Q: I would like to start a plan for my grandchildren, ages 7 months and 2 1/2. They live in Maryland and I live in Virginia. Do I need to pick a Virginia plan to get the income-tax credit/deduction? If I use a Virginia plan, can the monies be used in any state for education expenses? Can you direct me to a website about plans? I have looked, but it is somewhat overwhelming. Is the age-based plan a good idea?

A: Let me unpack these questions.

First, many states offer residents a tax deduction for contributions to a state-run 529 plan. In Maryland, the deduction is $2,500 a year per account. Virginia taxpayers using their state’s plan, Virginia 529 (www.virginia529.com), can deduct up to $4,000 per year per account from their state individual income taxes, although state residents 70 or older can deduct the entire annual amount of their contributions.


And may I add that while the state tax deduction is a good bonus, you should still shop around for the best plan, always keeping an eye on fees. Any deduction you get could be negated by higher fees and lower performance.

One enduring misconception about 529 plans is that your child has to go to a school in the state where you set up a plan. It’s just not the case.
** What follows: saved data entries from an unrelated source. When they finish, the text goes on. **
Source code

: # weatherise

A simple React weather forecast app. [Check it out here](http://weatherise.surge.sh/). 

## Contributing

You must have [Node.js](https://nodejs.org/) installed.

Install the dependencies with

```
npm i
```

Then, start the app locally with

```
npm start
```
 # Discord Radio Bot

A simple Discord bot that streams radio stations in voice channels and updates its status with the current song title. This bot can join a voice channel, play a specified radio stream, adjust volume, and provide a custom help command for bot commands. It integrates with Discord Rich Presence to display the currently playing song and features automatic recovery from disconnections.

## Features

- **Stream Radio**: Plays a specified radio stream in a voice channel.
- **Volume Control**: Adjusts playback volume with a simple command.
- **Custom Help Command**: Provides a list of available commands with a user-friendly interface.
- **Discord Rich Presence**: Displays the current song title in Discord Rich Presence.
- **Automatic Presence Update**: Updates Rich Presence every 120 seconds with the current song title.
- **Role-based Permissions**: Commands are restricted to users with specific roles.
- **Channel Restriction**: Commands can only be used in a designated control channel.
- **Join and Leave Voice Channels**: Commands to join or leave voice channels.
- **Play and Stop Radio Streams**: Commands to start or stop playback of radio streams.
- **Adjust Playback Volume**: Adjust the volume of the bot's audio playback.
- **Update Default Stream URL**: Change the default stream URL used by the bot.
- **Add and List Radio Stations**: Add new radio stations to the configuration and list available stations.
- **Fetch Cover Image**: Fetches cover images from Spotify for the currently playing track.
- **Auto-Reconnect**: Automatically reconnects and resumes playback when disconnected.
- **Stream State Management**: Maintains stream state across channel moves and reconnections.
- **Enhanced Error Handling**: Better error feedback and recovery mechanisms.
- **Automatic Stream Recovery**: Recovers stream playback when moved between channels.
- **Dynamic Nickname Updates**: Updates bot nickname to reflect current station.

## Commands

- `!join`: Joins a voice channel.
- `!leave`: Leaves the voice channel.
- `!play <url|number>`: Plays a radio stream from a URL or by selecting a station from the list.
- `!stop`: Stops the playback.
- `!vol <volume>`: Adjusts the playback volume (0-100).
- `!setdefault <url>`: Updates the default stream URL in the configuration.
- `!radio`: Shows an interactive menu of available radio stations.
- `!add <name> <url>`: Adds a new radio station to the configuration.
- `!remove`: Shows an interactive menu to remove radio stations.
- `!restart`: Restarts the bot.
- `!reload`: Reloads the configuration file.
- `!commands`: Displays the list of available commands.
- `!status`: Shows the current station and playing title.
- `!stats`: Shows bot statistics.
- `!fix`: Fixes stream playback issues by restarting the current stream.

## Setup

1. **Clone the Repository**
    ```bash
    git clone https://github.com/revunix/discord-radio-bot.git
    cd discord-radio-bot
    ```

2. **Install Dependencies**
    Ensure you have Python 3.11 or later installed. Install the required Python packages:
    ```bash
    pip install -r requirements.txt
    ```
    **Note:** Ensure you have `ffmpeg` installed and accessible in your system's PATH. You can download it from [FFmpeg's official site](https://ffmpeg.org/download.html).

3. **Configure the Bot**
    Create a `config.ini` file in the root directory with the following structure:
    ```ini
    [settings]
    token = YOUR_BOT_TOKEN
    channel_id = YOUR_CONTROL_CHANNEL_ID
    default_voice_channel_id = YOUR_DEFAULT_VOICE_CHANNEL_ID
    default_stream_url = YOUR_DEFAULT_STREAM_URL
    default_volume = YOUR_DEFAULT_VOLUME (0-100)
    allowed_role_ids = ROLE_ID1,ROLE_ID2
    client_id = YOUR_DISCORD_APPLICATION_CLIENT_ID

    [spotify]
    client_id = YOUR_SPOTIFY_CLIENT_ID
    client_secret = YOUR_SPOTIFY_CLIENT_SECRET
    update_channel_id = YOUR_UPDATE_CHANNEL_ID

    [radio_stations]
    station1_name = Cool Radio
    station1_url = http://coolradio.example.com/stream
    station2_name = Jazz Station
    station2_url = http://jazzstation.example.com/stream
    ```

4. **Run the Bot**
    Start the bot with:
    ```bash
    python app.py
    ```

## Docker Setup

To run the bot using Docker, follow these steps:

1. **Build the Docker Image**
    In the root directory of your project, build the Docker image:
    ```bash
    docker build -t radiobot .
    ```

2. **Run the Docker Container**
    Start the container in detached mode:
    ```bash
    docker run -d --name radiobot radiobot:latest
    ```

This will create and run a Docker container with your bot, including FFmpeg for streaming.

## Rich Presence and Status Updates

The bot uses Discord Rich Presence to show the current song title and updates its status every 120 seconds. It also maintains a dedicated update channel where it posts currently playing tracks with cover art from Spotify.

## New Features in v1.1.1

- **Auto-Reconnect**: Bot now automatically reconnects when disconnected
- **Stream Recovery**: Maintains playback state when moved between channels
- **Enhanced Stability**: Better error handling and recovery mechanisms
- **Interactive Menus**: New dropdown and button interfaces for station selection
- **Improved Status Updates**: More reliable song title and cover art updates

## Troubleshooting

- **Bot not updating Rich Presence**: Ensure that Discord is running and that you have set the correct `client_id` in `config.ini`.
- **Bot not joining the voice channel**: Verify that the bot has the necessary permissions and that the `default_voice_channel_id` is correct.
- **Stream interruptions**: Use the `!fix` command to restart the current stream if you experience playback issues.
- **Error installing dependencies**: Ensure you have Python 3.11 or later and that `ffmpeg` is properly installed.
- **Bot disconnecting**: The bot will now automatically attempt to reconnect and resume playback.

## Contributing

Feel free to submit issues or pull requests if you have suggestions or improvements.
Your child or grandchild can use money invested in a 529 plan –even a prepaid tuition plan – to go to any eligible public or private educational institution in the U.S. and even to some overseas universities. To check the eligibility of a school, go to fafsa.ed.gov and select “School Code Search.”

When my husband and I set up 529 plans for our three children, we chose the age-based investment option. Think of it like a set-it-and-forget-it way to save. If you open an account when your child is an infant, the portfolio may be more aggressive in its holdings in your child’s early years. But as he or she gets closer to starting college, the mix of assets is changed to reduce the risk. For example, a parent using Virginia’s 529 plan today for a child up to 3 years old might select the “2033 Portfolio.” The investment allocation for this portfolio as of January was 73.3 percent equities and 26.7 percent fixed Income. But if you’re getting a later start in investing and choose the “2024 Portfolio,” recommended for children 10 to 12, the mix would be 43.3 percent equity and 56.7 percent fixed income.

Let me leave you with the site I find to be the most helpful in answering 529 plan questions: www.savingforcollege.com. On the homepage, start with “College Savings 101.”